HHS Expands HIPAA Privacy Compliance Requirements


On January 25, 2013, the Department of Health and Human Services (HHS) published its final rule, which implements the regulatory changes imposed on business associates found in the Health Information Technology for Economic and Clinical Health Act (HITECH Act). The final rule expands the privacy compliance requirements found in the Health Insurance Portability and Accountability Act (HIPAA) to business associates who handle protected health information (PHI). And for the first time, rule violations subject them directly to enforcement liability for security breaches. Further, certain subcontractors of business associates are also considered as business associates for purposes of compliance with, and potential liability for, breaches of the privacy and security requirements found in the HITECH Act and under HIPAA.
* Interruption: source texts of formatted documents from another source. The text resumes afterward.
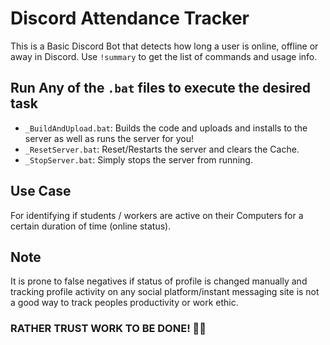 # Discord Attendance Tracker

This is a Basic Discord Bot that detects how long a user is online, offline or away in Discord.
Use `!summary` to get the list of commands and usage info.

## Run Any of the `.bat` files to execute the desired task
- `_BuildAndUpload.bat`: Builds the code and uploads and installs to the server as well as runs the server for you!
- `_ResetServer.bat`: Reset/Restarts the server and clears the Cache.
- `_StopServer.bat`: Simply stops the server from running.

## Use Case
For identifying if students / workers are active on their Computers for a certain duration of time (online status).

## Note
It is prone to false negatives if status of profile is changed manually and tracking profile activity on any social platform/instant messaging site is not a good way to track peoples productivity or work ethic.

### RATHER TRUST WORK TO BE DONE! 👋🙂
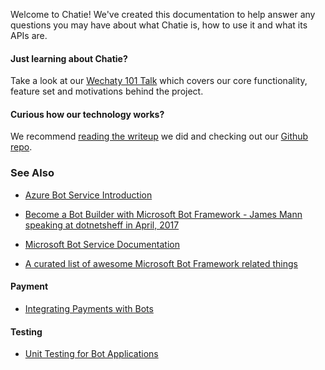 Welcome to Chatie! We've created this documentation to help answer any questions you may have about what Chatie is, how to use it and what its APIs are.

#### Just learning about Chatie?

Take a look at our [Wechaty 101 Talk](https://blog.chatie.io/wechaty-101-presentation/) which covers our core functionality, feature set and motivations behind the project.

#### Curious how our technology works?

We recommend [reading the writeup](https://blog.chatie.io/wechaty-the-bot-sdk/) we did and checking out our [Github repo](https://github.com/Chatie/).

### See Also

* [Azure Bot Service Introduction](https://docs.microsoft.com/en-us/azure/bot-service/bot-service-overview-introduction)

* [Become a Bot Builder with Microsoft Bot Framework - James Mann speaking at dotnetsheff in April, 2017](https://pusher.com/sessions/meetup/dotnetsheff/become-a-bot-builder-with-microsoft-bot-framework)
* [Microsoft Bot Service Documentation](https://docs.microsoft.com/en-us/azure/bot-service/)

* [A curated list of awesome Microsoft Bot Framework related things](https://github.com/sozercan/awesome-botframework)

#### Payment

* [Integrating Payments with Bots](https://www.microsoft.com/developerblog/2016/10/31/integrating-payments-with-bots/)

#### Testing

* [Unit Testing for Bot Applications](https://www.microsoft.com/developerblog/2017/01/20/unit-testing-for-bot-applications/)

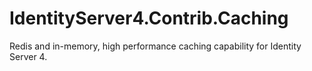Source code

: # IdentityServer4.Contrib.Caching
Redis and in-memory, high performance caching capability for Identity Server 4.
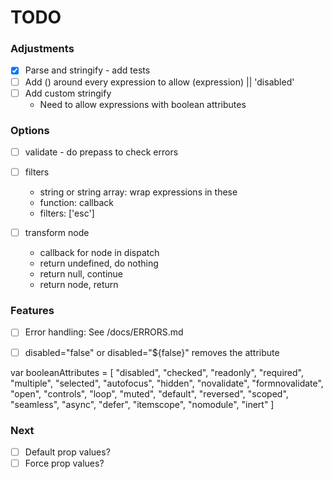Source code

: # TODO

### Adjustments

- [x] Parse and stringify - add tests
- [ ] Add () around every expression to allow (expression) || 'disabled'
- [ ] Add custom stringify
  - Need to allow expressions with boolean attributes

### Options

- [ ] validate - do prepass to check errors

- [ ] filters
  - string or string array: wrap expressions in these
  - function: callback
  - filters: ['esc']

- [ ] transform node
  - callback for node in dispatch
  - return undefined, do nothing
  - return null, continue
  - return node, return

### Features

- [ ] Error handling: See /docs/ERRORS.md

- [ ] disabled="false" or disabled="${false}" removes the attribute

var booleanAttributes = [
  "disabled",
  "checked",
  "readonly",
  "required",
  "multiple",
  "selected",
  "autofocus",
  "hidden",
  "novalidate",
  "formnovalidate",
  "open",
  "controls",
  "loop",
  "muted",
  "default",
  "reversed",
  "scoped",
  "seamless",
  "async",
  "defer",
  "itemscope",
  "nomodule",
  "inert"
]

### Next

- [ ] Default prop values?
- [ ] Force prop values?

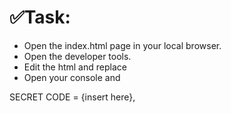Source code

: # **✅Task:**
- Open the index.html page in your local browser.
- Open the developer tools.
- Edit the html and replace 
- Open your console and

SECRET CODE = {insert here},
HIPAA defines a business associate as a person or entity who is not a part of a covered entity’s workforce, but who has access to, or transmits, protected health information as part of the services that are performed on behalf of a covered entity. These include third-party administrators, or technology vendors for covered entities, who provide claims processing and claims or benefit administration, utilization review, data storage, analysis or transmission, legal or financial services, or other technical support services for covered entities in which PHI is utilized, stored or transmitted.

Under the final rule, business associates and their subcontractors must directly comply with HIPAA imposed privacy and security requirements by:

  • Maintaining records necessary to show HIPAA compliance efforts;
  • Entering into their own business associate agreements with their own subcontractors who create or receive PHI as part of their services;
  • Providing compliance reports in order to show that a covered entity or its business associate are in compliance with HIPAA when such reports are requested by HHS;
  • Disclosing electronic PHI to covered entities, the involved individual or that individual’s designee when it is requested;
  • Notifying covered entities about PHI security breaches;
  • Taking reasonable steps to limit the use of PHI;
  • Accounting for disclosures of PHI;
  • Making certain that other HIPAA security requirements are observed.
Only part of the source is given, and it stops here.